Be prepared though for anything to happen, and just have fun. Be dogmatic or pragmatic. Fish the same fly stubbornly or switch flies until something works. Spend more time watching the river than fishing, or shotgun the water placing your fly in probable spots and moving on. It is all good. Just remember that you are not in charge here. The trout are…
And anything can happen…

Wednesday, February 29, 2012

Faith

Faith...

No, not that kind.

The other day, when giving a seminar on dry fly fishing, I was taking questions, and attempting, poorly as it was, to describe a feeling I sometimes get when on the stream that comes deep from the river or my soul that whispers “There, put your fly there.”

I had to close my eyes and pause for a moment to see in my mind’s eye the symbiosis of water knowledge and feeling which leads the fly angler to that simple confidence of ‘just knowing.’

The spring creek bubbled, projected on the back of my closed eyes, and I saw not the water, but the spaces in-between. Not the obvious riffle, but the soft spot just past the protruding stick.

This little spring creek had beaten up on me so many times that I started doubting my own quixotic self-torture at fishing it at all. I would place my fly where I knew in my mind that there would be a fish, but my sense of feeling was seldom rewarded. Was it the creek? Was it me? What was I doing wrong?

What this one special day portended was a glorious proof-positive that indeed, where I thought there should be a brown trout lurking, there would be.

There were no hatches to speak of. The sky was cloudy, but no more than other days. Thinking back, I could not put my finger on what was different that day, but it was different, very different. As I made my up the pools and leapfrogged the riffles, I stubbornly used my little 7’ rod to place a caddis dry with precision in areas I had cast to a hundred times before with little or no success. Sometimes things actually do go right in fly-fishing. These days are the ones you hear about in stories and tales. Let me be the first to admit that for every tale of heroism and leaping trout, there are ten untold tales of defeat, frustration and humility, but not that day.

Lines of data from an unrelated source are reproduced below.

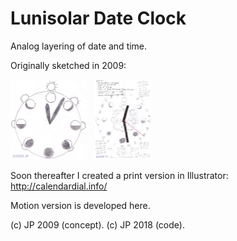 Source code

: # Lunisolar Date Clock

Analog layering of date and time.

Originally sketched in 2009:

<img src="images/dateclock-sketch-1.jpg" width="122px" height="128px" title="click to view larger" alt="thumbnail"> &#xa0; <img src="images/dateclock-sketch-2.jpg" width="92px" height="128px" title="click to view larger" alt="thumbnail">

Soon thereafter I created a print version in Illustrator: http://calendardial.info/

Motion version is developed here.

(c) JP 2009 (concept).
(c) JP 2018 (code).
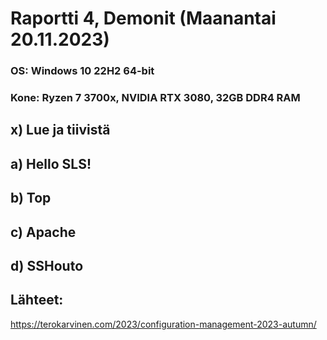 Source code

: 
# Raportti 4, Demonit (Maanantai 20.11.2023)

### OS: Windows 10 22H2 64-bit
### Kone: Ryzen 7 3700x, NVIDIA RTX 3080, 32GB DDR4 RAM

## x) Lue ja tiivistä


## a) Hello SLS!



## b) Top



## c) Apache



## d) SSHouto



## Lähteet:

https://terokarvinen.com/2023/configuration-management-2023-autumn/





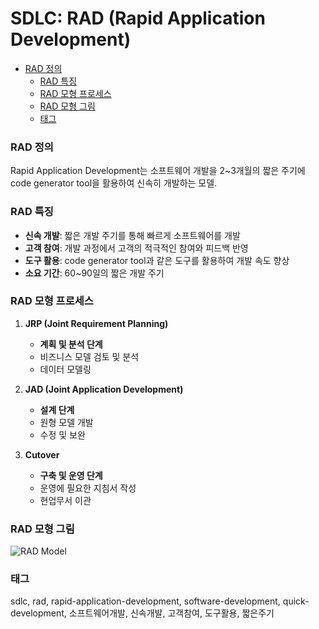 # SDLC: RAD (Rapid Application Development)

<!-- mtoc-start -->

- [RAD 정의](#rad-정의)
  - [RAD 특징](#rad-특징)
  - [RAD 모형 프로세스](#rad-모형-프로세스)
  - [RAD 모형 그림](#rad-모형-그림)
  - [태그](#태그)

<!-- mtoc-end -->

### RAD 정의

Rapid Application Development는 소프트웨어 개발을 2~3개월의 짧은 주기에 code generator tool을 활용하여 신속히 개발하는 모델.

### RAD 특징

- **신속 개발**: 짧은 개발 주기를 통해 빠르게 소프트웨어를 개발
- **고객 참여**: 개발 과정에서 고객의 적극적인 참여와 피드백 반영
- **도구 활용**: code generator tool과 같은 도구를 활용하여 개발 속도 향상
- **소요 기간**: 60~90일의 짧은 개발 주기

### RAD 모형 프로세스

1. **JRP (Joint Requirement Planning)**

   - **계획 및 분석 단계**
   - 비즈니스 모델 검토 및 분석
   - 데이터 모델링

2. **JAD (Joint Application Development)**

   - **설계 단계**
   - 원형 모델 개발
   - 수정 및 보완

3. **Cutover**
   - **구축 및 운영 단계**
   - 운영에 필요한 지침서 작성
   - 현업무서 이관

### RAD 모형 그림

![RAD Model](path/to/rad-model-image.png)

### 태그

sdlc, rad, rapid-application-development, software-development, quick-development, 소프트웨어개발, 신속개발, 고객참여, 도구활용, 짧은주기
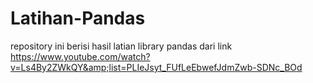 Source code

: # Latihan-Pandas
repository ini berisi hasil latian library pandas dari link https://www.youtube.com/watch?v=Ls4By2ZWkQY&amp;list=PLIeJsyt_FUfLeEbwefJdmZwb-SDNc_BOd
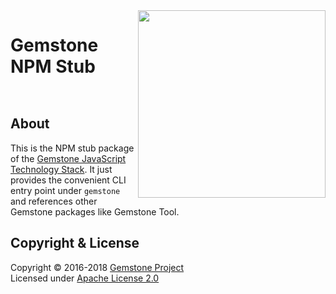 
<img src="https://rawgit.com/gemstonejs/gemstone-artwork/master/gemstone-logo-white.svg" width="300" align="right" alt=""/>

Gemstone NPM Stub
=================

<p/>
<img src="https://nodei.co/npm/gemstone-stub.png?downloads=true&stars=true" alt=""/>
<p/>
<img src="https://david-dm.org/rse/gemstone-stub.png" alt=""/>

About
-----

This is the NPM stub package of the
[Gemstone JavaScript Technology Stack](http://gemstonejs.com).
It just provides the convenient CLI entry point under `gemstone`
and references other Gemstone packages like Gemstone Tool.

Copyright &amp; License
-----------------------

Copyright &copy; 2016-2018 [Gemstone Project](http://gemstonejs.com)<br/>
Licensed under [Apache License 2.0](https://spdx.org/licenses/Apache-2.0)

The first cast brought up a beautiful 10” brown who ate the caddis with sloppy abandon. The second cast went to the opposite side of the riffle against a root ball. A 12” brown sipped the fly in. For the rest of the afternoon the trout played out a concerto of affirmation, as everywhere I placed my fly, where previously there was an unanswered offering, now there were fish intoxicated with life and vitality. Like late-night diners at the last-chance café’, they ate whatever was placed before them. Upside down caddis, easy over caddis, caddis with gravy, blue-light special caddis, caddis with meatballs: it just didn’t matter.

The next week, in the same conditions on the same creek, I met with mixed results. The fish were not as glad-happy and reckless, but I found them in the same places. My mistrusted instinct had proved right all along.

This was what I was trying to put into words that day at the seminar. Sometimes, we just have to trust. Trust that after all the hours reading water, and saying to ourselves, “There just has to be a fish in that corner pocket,” that there is. We just have to trust. We have to have faith in our instincts. If we pass the spot up, we will never know…

Every year I fish slower and slower, and it has nothing to do with age. It has to do with thinking, with sitting and observing, and then trusting. The creek still beats up on me from time to time, but as I catch its rhythms and place myself in harmony, with no pressure to catch a fish. It rewards me. All it took was a little faith.